All entries are to be copied exactly, with pictures removed.

————————

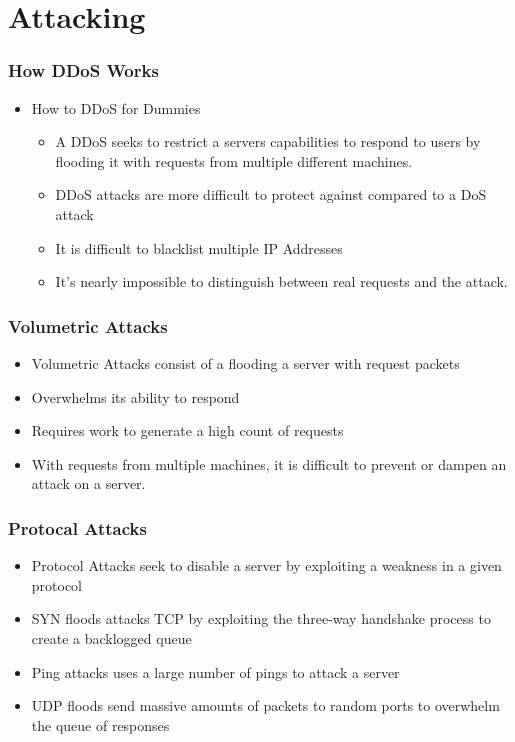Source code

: \documentclass{beamer}
\begin{document}
\section{Attacking}

\begin{frame}
    \frametitle{How DDoS Works}
    \begin{itemize}
        \item How to DDoS for Dummies
            \begin{itemize}
                \item A DDoS seeks to restrict a servers capabilities to respond to users by flooding it with requests from multiple different machines.
                \item DDoS attacks are more difficult to protect against compared to a DoS attack
                \item It is difficult to blacklist multiple IP Addresses
                \item It's nearly impossible to distinguish between real requests and the attack.
            \end{itemize}
    \end{itemize}
\end{frame}

\begin{frame}
    \frametitle{Volumetric Attacks}
        \begin{itemize}
            \item Volumetric Attacks consist of a flooding a server with request packets
            \item Overwhelms its ability to respond
            \item Requires work to generate a high count of requests
            \item With requests from multiple machines, it is difficult to prevent or dampen an attack on a server.
    \end{itemize}
\end{frame}
\begin{frame}
    \frametitle{Protocal Attacks}
     \begin{itemize}
            \item Protocol Attacks seek to disable a server by exploiting a weakness in a given protocol
            \item SYN floods attacks TCP by exploiting the three-way handshake process to create a backlogged queue
            \item Ping attacks uses a large number of pings to attack a server
            \item UDP floods send massive amounts of packets to random ports to overwhelm the queue of responses
        \end{itemize}
\end{frame}
\end{document}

————————

• [FINISHED TASK]
Source code

: \documentclass{beamer}
\begin{document}
\section{Attacking}

\begin{frame}
    \frametitle{How DDoS Works}
    \begin{itemize}
        \item How to DDoS for Dummies
            \begin{itemize}
                \item A DDoS seeks to restrict a servers capabilities to respond to users by flooding it with requests from multiple different machines.
                \item DDoS attacks are more difficult to protect against compared to a DoS attack
                \item It is difficult to blacklist multiple IP Addresses
                \item It's nearly impossible to distinguish between real requests and the attack.
            \end{itemize}
    \end{itemize}
\end{frame}

\begin{frame}
    \frametitle{Volumetric Attacks}
        \begin{itemize}
            \item Volumetric Attacks consist of a flooding a server with request packets
            \item Overwhelms its ability to respond
            \item Requires work to generate a high count of requests
            \item With requests from multiple machines, it is difficult to prevent or dampen an attack on a server.
    \end{itemize}
\end{frame}
\begin{frame}
    \frametitle{Protocal Attacks}
     \begin{itemize}
            \item Protocol Attacks seek to disable a server by exploiting a weakness in a given protocol
            \item SYN floods attacks TCP by exploiting the three-way handshake process to create a backlogged queue
            \item Ping attacks uses a large number of pings to attack a server
            \item UDP floods send massive amounts of packets to random ports to overwhelm the queue of responses
        \end{itemize}
\end{frame}
\end{document}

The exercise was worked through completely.